FOSWAY 9-GRID FOR DIGITAL LEARNING: WHERE THE DIGITAL LEARNING MARKET IS HEADING
- Popcorn Learning Agency

- 4 days ago
- 3 min read
The Fosway 9-Grid for Digital Learning is one of the most widely referenced reports in the European learning market. It provides an independent view of vendors, alongside analysis of the trends shaping digital learning. In the 2026 report, the direction is clear. The market is shifting away from content-heavy platforms towards skills-driven, AI-enabled ecosystems that connect learning directly to business performance. At Popcorn Learning Agency, we’ve reviewed the latest report and pulled out the key market trends from the Market and Solution Trends section.

What is the Fosway 9-Grid, and why does it matter?
Fosway Group is Europe’s leading HR industry analyst. Their 9-Grid model evaluates digital learning providers based on performance, potential, market presence and future trajectory.

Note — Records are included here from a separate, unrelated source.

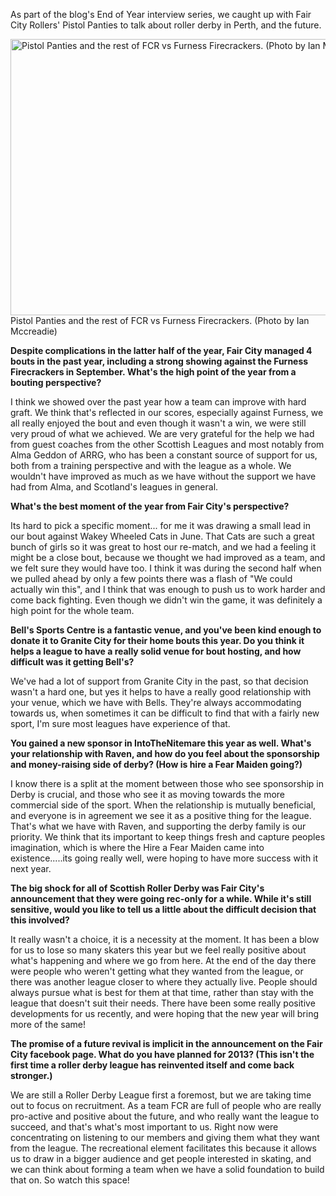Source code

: <html><body><p>As part of the blog's End of Year interview series, we caught up with Fair City Rollers' Pistol Panties to talk about roller derby in Perth, and the future.

<a href="http://scottishrollerderbyblog.com/2012/12/29/an-interview-with-pistol-panties-fair-city-rollers-in-2012-and-beyond/271296_475653322465325_1961521013_o/" rel="attachment wp-att-2014"><img class=" wp-image-2014  " alt="Pistol Panties and the rest of FCR vs Furness Firecrackers. (Photo by Ian Mccreadie)" src="http://scottishrollerderbyblog.com/2012/12/271296_475653322465325_1961521013_o.jpg" width="663" height="442"></a> Pistol Panties and the rest of FCR vs Furness Firecrackers. (Photo by Ian Mccreadie)

<strong>Despite complications in the latter half of the year, Fair City managed 4 bouts in the past year, including a strong showing against the Furness Firecrackers in September. What's the high point of the year from a bouting perspective?</strong>

I think we showed over the past year how a team can improve with hard graft. We think that's reflected in our scores, especially against Furness, we all really enjoyed the bout and even though it wasn't a win, we were still very proud of what we achieved. We are very grateful for the help we had from guest coaches from the other Scottish Leagues and most notably from Alma Geddon of ARRG, who has been a constant source of support for us, both from a training perspective and with the league as a whole. We wouldn't have improved as much as we have without the support we have had from Alma, and Scotland's leagues in general.

<strong>What's the best moment of the year from Fair City's perspective?</strong>

Its hard to pick a specific moment... for me it was drawing a small lead in our bout against Wakey Wheeled Cats in June. That Cats are such a great bunch of girls so it was great to host our re-match, and we had a feeling it might be a close bout, because we thought we had improved as a team, and we felt sure they would have too. I think it was during the second half when we pulled ahead by only a few points there was a flash of "We could actually win this", and I think that was enough to push us to work harder and come back fighting. Even though we didn't win the game, it was definitely a high point for the whole team.

<strong>Bell's Sports Centre is a fantastic venue, and you've been kind enough to donate it to Granite City for their home bouts this year. Do you think it helps a league to have a really solid venue for bout hosting, and how difficult was it getting Bell's?</strong>

We've had a lot of support from Granite City in the past, so that decision wasn't a hard one, but yes it helps to have a really good relationship with your venue, which we have with Bells. They're always accommodating towards us, when sometimes it can be difficult to find that with a fairly new sport, I'm sure most leagues have experience of that.

<strong>You gained a new sponsor in IntoTheNitemare this year as well. What's your relationship with Raven, and how do you feel about the sponsorship and money-raising side of derby? (How is hire a Fear Maiden going?)</strong>

I know there is a split at the moment between those who see sponsorship in Derby is crucial, and those who see it as moving towards the more commercial side of the sport. When the relationship is mutually beneficial, and everyone is in agreement we see it as a positive thing for the league. That's what we have with Raven, and supporting the derby family is our priority. We think that its important to keep things fresh and capture peoples imagination, which is where the Hire a Fear Maiden came into existence.....its going really well, were hoping to have more success with it next year.

<strong>The big shock for all of Scottish Roller Derby was Fair City's announcement that they were going rec-only for a while. While it's still sensitive, would you like to tell us a little about the difficult decision that this involved?</strong>

It really wasn't a choice, it is a necessity at the moment. It has been a blow for us to lose so many skaters this year but we feel really positive about what's happening and where we go from here. At the end of the day there were people who weren't getting what they wanted from the league, or there was another league closer to where they actually live. People should always pursue what is best for them at that time, rather than stay with the league that doesn't suit their needs. There have been some really positive developments for us recently, and were hoping that the new year will bring more of the same!

<strong>The promise of a future revival is implicit in the announcement on the Fair City facebook page. What do you have planned for 2013? (This isn't the first time a roller derby league has reinvented itself and come back stronger.)</strong>

We are still a Roller Derby League first a foremost, but we are taking time out to focus on recruitment. As a team FCR are full of people who are really pro-active and positive about the future, and who really want the league to succeed, and that's what's most important to us. Right now were concentrating on listening to our members and giving them what they want from the league. The recreational element facilitates this because it allows us to draw in a bigger audience and get people interested in skating, and we can think about forming a team when we have a solid foundation to build that on. So watch this space!</p></body></html>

For L&D leaders, it acts as a market signal for where digital learning is heading. The value of the report is in the analysis behind it.
At Popcorn, we’ve gone through the report in detail and identified five clear shifts shaping the digital learning market right now.
Top 5 Market Trends Shaping Digital Learning
1. The market is pivoting from content to skills
Fosway highlights a clear direction: skills are becoming the organising principle of digital learning.
Platforms are evolving from content libraries to skills intelligence systems.
This includes:
skills taxonomies,
role-based capability mapping, and
real-time skills insights.
What this tells us about the market:
Vendors are no longer competing on volume of content. They are competing on how well they surface, track, and develop skills.
This is increasing demand for:
learning and development solutions aligned to workforce capability, and
better training needs analysis linked to real skill gaps.
2. AI is now a baseline feature, not a differentiator
The analysis shows that AI is now embedded across most platforms.
Common capabilities include:
automated content creation,
personalised learning journeys, and
skills inference and recommendations.
What this tells us about the market:
The competitive edge is shifting towards how well AI is applied, not whether it exists.
This is driving demand for high-quality elearning development and strong instructional design services to guide AI outputs.
3. Platforms are merging into connected ecosystems
There is increasing overlap between:
learning platforms,
talent systems, and
skills and workforce tools.
The result is a move towards integrated digital ecosystems.
This is shaping demand for scalable digital learning solutions and systems that connect learning with performance and talent data.
4. Learning is becoming embedded in everyday work
Fosway highlights the continued rise of learning in the flow of work.
This includes:
learning embedded in collaboration tools,
just-in-time performance support, and
short, contextual experiences.
This is driving growth in interactive elearning and custom elearning content designed around real workflows.
5. The market is redefining how learning value is measured
The report shows a clear evolution in measurement.
The market is moving away from completion rates and time spent learning; towards skills progression, behaviour change and business impact.
This is increasing demand for built-in analytics and strong learning impact evaluation.
FAQs
What is the Fosway 9-Grid for Digital Learning?
It is a market analysis model that evaluates digital learning providers based on performance, potential and market presence.
Why is the Fosway report important for L&D leaders?
It provides insight into both vendor capabilities and the broader direction of the digital learning market.
What is the biggest trend in digital learning right now?
The shift from content-led platforms to skills-based ecosystems.
Is AI now standard in digital learning platforms?
Yes. Most platforms now include AI capabilities, making it a baseline expectation.
How is learning measurement changing?
There is a growing focus on skills, behaviour change and business impact rather than activity metrics.